This issue of the Poetry Letter includes five books reviews: Shadows Thrown by Laura Ann Reed (Pauline Dutton); two book reviews by Michael Escoubas, shared from Quill & Parchment: Synergy by Kathy Lohrum Cotton & Michael Scott, M.D. and Alice’s Adventures: A Modern Version of Lewis Carroll’s Classic in Verse by Paul Buchheit; as well as reviews of Saffron Skies by William Scott Galasso (Maja Trochimczyk), and of Juliusz Erazm Bolek’s Ogród /The Garden in Polish and English (Jan Stępień), with two sample poems translated by Anna Maria Mickiewicz & Steve Rushton. The poems are published in the previous Part I of the Poetry Letter.
The illustration above is from surrealist paintings by Zdzisław Beksiński (1929-2005) - one of the most famous contemporary artists. His nightmare imagery of dark dreamscapes reveals a fascination with death and destruction.
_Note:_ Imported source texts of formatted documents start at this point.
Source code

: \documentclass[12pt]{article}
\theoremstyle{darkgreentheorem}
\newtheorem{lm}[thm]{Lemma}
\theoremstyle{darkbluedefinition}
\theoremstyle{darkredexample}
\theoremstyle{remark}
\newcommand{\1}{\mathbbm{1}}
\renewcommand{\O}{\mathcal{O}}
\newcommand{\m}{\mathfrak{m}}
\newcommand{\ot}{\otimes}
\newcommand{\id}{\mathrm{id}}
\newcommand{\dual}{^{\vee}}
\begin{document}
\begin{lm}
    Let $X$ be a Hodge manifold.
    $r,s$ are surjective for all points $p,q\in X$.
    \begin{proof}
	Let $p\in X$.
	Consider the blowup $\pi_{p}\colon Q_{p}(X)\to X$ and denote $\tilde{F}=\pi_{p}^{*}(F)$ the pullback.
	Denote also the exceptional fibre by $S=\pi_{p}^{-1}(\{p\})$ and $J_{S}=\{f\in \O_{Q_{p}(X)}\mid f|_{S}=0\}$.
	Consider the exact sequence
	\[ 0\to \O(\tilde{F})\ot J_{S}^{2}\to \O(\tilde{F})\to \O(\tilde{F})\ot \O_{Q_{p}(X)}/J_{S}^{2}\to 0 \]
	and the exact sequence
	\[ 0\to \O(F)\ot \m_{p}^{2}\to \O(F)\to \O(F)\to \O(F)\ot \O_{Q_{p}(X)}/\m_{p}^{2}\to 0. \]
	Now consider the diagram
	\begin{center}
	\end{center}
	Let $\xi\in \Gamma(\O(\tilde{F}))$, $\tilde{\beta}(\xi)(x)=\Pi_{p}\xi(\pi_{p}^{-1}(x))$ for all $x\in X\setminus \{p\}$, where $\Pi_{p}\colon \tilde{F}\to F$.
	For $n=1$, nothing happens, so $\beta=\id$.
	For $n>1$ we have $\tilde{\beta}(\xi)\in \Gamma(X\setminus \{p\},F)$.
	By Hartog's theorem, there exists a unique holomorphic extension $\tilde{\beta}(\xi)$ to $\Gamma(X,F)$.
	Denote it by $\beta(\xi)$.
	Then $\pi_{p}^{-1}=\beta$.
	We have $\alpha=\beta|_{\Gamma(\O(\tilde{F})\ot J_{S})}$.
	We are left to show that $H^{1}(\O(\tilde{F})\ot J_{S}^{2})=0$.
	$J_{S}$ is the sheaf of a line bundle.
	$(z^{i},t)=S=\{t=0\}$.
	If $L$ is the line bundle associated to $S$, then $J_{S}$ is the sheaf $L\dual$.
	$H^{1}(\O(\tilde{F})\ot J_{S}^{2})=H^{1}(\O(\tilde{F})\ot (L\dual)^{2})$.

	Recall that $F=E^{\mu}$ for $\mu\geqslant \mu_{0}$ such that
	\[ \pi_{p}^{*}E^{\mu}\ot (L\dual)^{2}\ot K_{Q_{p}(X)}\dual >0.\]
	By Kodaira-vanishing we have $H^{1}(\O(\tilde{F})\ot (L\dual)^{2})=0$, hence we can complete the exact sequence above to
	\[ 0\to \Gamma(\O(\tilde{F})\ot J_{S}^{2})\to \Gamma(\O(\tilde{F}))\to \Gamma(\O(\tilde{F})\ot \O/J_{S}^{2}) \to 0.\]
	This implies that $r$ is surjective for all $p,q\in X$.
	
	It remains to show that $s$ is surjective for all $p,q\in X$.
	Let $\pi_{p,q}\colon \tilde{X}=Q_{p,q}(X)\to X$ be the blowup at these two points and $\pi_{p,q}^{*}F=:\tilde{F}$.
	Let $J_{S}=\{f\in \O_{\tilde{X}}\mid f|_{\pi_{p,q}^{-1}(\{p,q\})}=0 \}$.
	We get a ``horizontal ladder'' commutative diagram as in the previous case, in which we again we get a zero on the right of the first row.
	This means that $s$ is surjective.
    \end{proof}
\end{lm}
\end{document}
A famous film director Guillermo del Toro described Beksiński’s work as follows: "In the medieval tradition, Beksiński seems to believe art to be a forewarning about the fragility of the flesh – whatever pleasures we know are doomed to perish – thus, his paintings manage to evoke at once the process of decay and the ongoing struggle for life. They hold within them a secret poetry, stained with blood and rust.” Beksiński’s untitled paintings are open to interpretations by viewers and have been associated with visionary Romantic and surreal ideas, or with inspirations by Eastern mysticism. In 2001, the artist bequeathed his entire artistic output to the Historical Museum in Sanok, Poland where he was born. Currently, the Museum has the largest collection of his works in the world: several thousand paintings, reliefs, sculptures, drawings, prints, etc. Enjoy!
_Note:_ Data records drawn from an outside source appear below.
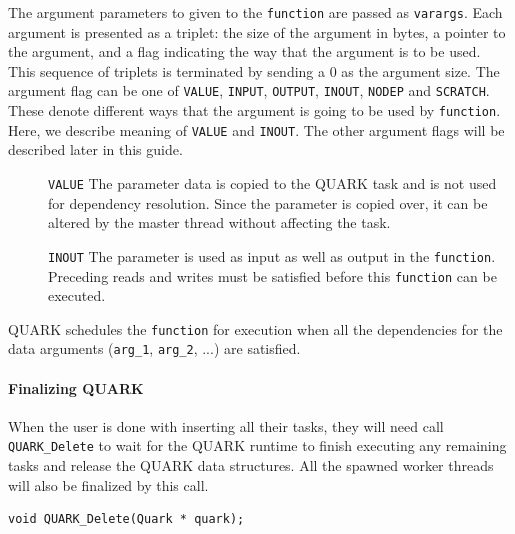 \documentclass[11pt,letterpaper]{report}
\begin{document}
The argument parameters to given to the \verb|function| are passed as
\verb|varargs|.  Each argument is presented as a triplet: the size of
the argument in bytes, a pointer to the argument, and a flag
indicating the way that the argument is to be used.  This sequence of
triplets is terminated by sending a 0 as the argument size.  The
argument flag can be one of \verb|VALUE|, \verb|INPUT|, \verb|OUTPUT|,
\verb|INOUT|, \verb|NODEP| and \verb|SCRATCH|.  These denote different
ways that the argument is going to be used by \verb|function|.  Here,
we describe meaning of \verb|VALUE| and \verb|INOUT|.  The other
argument flags will be described later in this guide.
\begin{description}
\item[]\verb|VALUE| The parameter data is copied to the QUARK task and
  is not used for dependency resolution.  Since the parameter is
  copied over, it can be altered by the master thread without
  affecting the task.
\item[]\verb|INOUT| The parameter is used as input as well as output
  in the \verb|function|.  Preceding reads and writes must be
  satisfied before this \verb|function| can be executed.
\end{description}
QUARK schedules the \verb|function| for execution when all the
dependencies for the data arguments (\verb|arg_1|, \verb|arg_2|, ...)
are satisfied.

\paragraph{Finalizing QUARK}
When the user is done with inserting all their tasks, they will need
call \verb|QUARK_Delete| to wait for the QUARK runtime to finish
executing any remaining tasks and release the QUARK data structures.
All the spawned worker threads will also be finalized by this call.
\begin{samepage}
\begin{lstlisting}
void QUARK_Delete(Quark * quark);
\end{lstlisting}
\end{samepage}
\end{document}
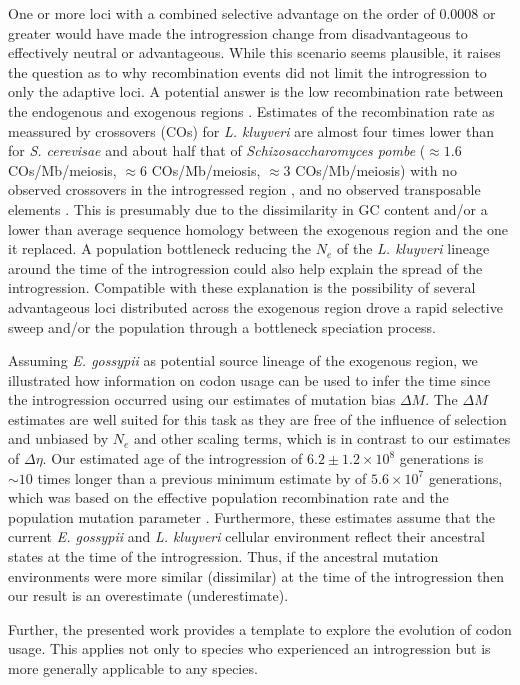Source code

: \documentclass[doublespacing,linenumbers]{bmcart-modified}
\newcommand{\kluyveri}{\textit{L. kluyveri}\xspace}
\newcommand{\gossypii}{\textit{E. gossypii}\xspace}
\newcommand{\GC}{GC content\xspace}
\newcommand{\DM}{\ensuremath{{\Delta M}}\xspace}
\newcommand{\DE}{\ensuremath{{\Delta \eta}}\xspace}
\newcommand{\Ne}{\ensuremath{N_e}\xspace}
\begin{document}
One or more loci with a combined selective advantage on the order of $0.0008$ or greater would have made the introgression change from disadvantageous to effectively neutral or advantageous.
While this scenario seems plausible, it raises the question as to why recombination events did not limit the introgression to only the adaptive loci.
A potential answer is the low recombination rate between the endogenous and exogenous regions \cite{payen2009, brion2017}.
Estimates of the recombination rate as meassured by crossovers (COs) for \kluyveri are almost four times lower than for \textit{S. cerevisae} and about half that of \textit{Schizosaccharomyces pombe} ($\approx1.6$ COs/Mb/meiosis, $\approx6$ COs/Mb/meiosis, $\approx3$ COs/Mb/meiosis) with no observed crossovers in the introgressed region \cite{brion2017}, and no observed transposable elements \cite{payen2009}.
This is presumably due to the dissimilarity in \GC and/or a lower than average sequence homology between the exogenous region and the one it replaced.
A population bottleneck reducing the \Ne of the \kluyveri lineage around the time of the introgression could also help explain the spread of the introgression.
Compatible with these explanation is the possibility of several advantageous loci distributed across the exogenous region drove a rapid selective sweep and/or the population through a bottleneck speciation process.

Assuming \gossypii as potential source lineage of the exogenous region, we illustrated how information on codon usage can be used to infer the time since the introgression occurred using our estimates of mutation bias \DM.
The \DM estimates are well suited for this task as they are free of the influence of selection and unbiased by $\Ne$ and other scaling terms, which is in contrast to our estimates of \DE \citep{gilchrist2015}.
Our estimated age of the introgression of $6.2\pm1.2\times 10^8$ generations is $\sim 10$ times longer than a previous minimum estimate by \cite{friedrich2015} of $5.6\times 10^7$ generations, which was based on the effective population recombination rate and the population mutation parameter \citep{Ruderfer2006}.
Furthermore, these estimates assume that the current \gossypii and \kluyveri cellular environment reflect their ancestral states at the time of the introgression.
Thus, if the ancestral mutation environments were more similar (dissimilar) at the time of the introgression then our result is an overestimate (underestimate).

Further, the presented work provides a template to explore the evolution of codon usage.
This applies not only to species who experienced an introgression but is more generally applicable to any species.
\end{document}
~ Maja Trochimczyk, CSPS President
PAULINE DUTTON REVIEWS SHADOWS THROWN BY LAURA ANN REED
20 poems, 40 pages, published by Sungold Editions. $17.25. ISBN 979-8-986729008
Laura Ann Reed is a Pacific Northwest poet whose first chapbook, Shadows Thrown, offers poems of exquisite beauty and astounding images. Each trope in these poems rises out of lived feeling. This writer shows us how to endure hardship without losing human compassion and the joy of existing in a beautiful if imperfect world.
What I notice first about this book is its cover which features a stunning photograph by the artist Jacob Berghoef (https://www.saatchiart.com/jaapberghoef). The image seems to be of trees standing in a mist or fog which might be curtains, clouds, cracked rocks, or ghosts of the past. This mysterious photo is in conversation with the often ethereal and transcendent nature of the poems themselves.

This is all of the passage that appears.